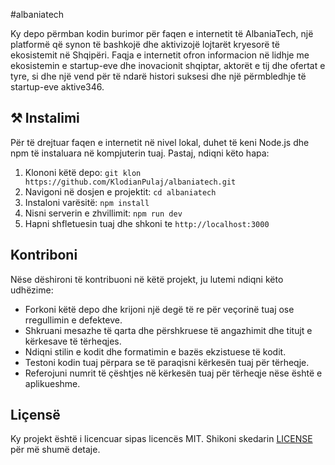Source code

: #albaniatech

Ky depo përmban kodin burimor për faqen e internetit të AlbaniaTech, një platformë që synon të bashkojë dhe aktivizojë lojtarët kryesorë të ekosistemit në Shqipëri. Faqja e internetit ofron informacion në lidhje me ekosistemin e startup-eve dhe inovacionit shqiptar, aktorët e tij dhe ofertat e tyre, si dhe një vend për të ndarë histori suksesi dhe një përmbledhje të startup-eve aktive346.

## ⚒️ Instalimi

Për të drejtuar faqen e internetit në nivel lokal, duhet të keni Node.js dhe npm të instaluara në kompjuterin tuaj. Pastaj, ndiqni këto hapa:

1. Klononi këtë depo: `git klon https://github.com/KlodianPulaj/albaniatech.git`
2. Navigoni në dosjen e projektit: `cd albaniatech`
3. Instaloni varësitë: `npm install`
4. Nisni serverin e zhvillimit: `npm run dev`
5. Hapni shfletuesin tuaj dhe shkoni te `http://localhost:3000`

## Kontriboni

Nëse dëshironi të kontribuoni në këtë projekt, ju lutemi ndiqni këto udhëzime:

- Forkoni këtë depo dhe krijoni një degë të re për veçorinë tuaj ose rregullimin e defekteve.
- Shkruani mesazhe të qarta dhe përshkruese të angazhimit dhe titujt e kërkesave të tërheqjes.
- Ndiqni stilin e kodit dhe formatimin e bazës ekzistuese të kodit.
- Testoni kodin tuaj përpara se të paraqisni kërkesën tuaj për tërheqje.
- Referojuni numrit të çështjes në kërkesën tuaj për tërheqje nëse është e aplikueshme.

## Liçensë

Ky projekt është i licencuar sipas licencës MIT. Shikoni skedarin [LICENSE](https://github.com/KlodianPulaj/albaniatech/blob/main/LICENSE) për më shumë detaje.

################

• [The problem] Identify the lines of the data that contain the word "https". Copy each of them.

• [Exercise answer]
1. Klononi këtë depo: `git klon https://github.com/KlodianPulaj/albaniatech.git`
Ky projekt është i licencuar sipas licencës MIT. Shikoni skedarin [LICENSE](https://github.com/KlodianPulaj/albaniatech/blob/main/LICENSE) për më shumë detaje.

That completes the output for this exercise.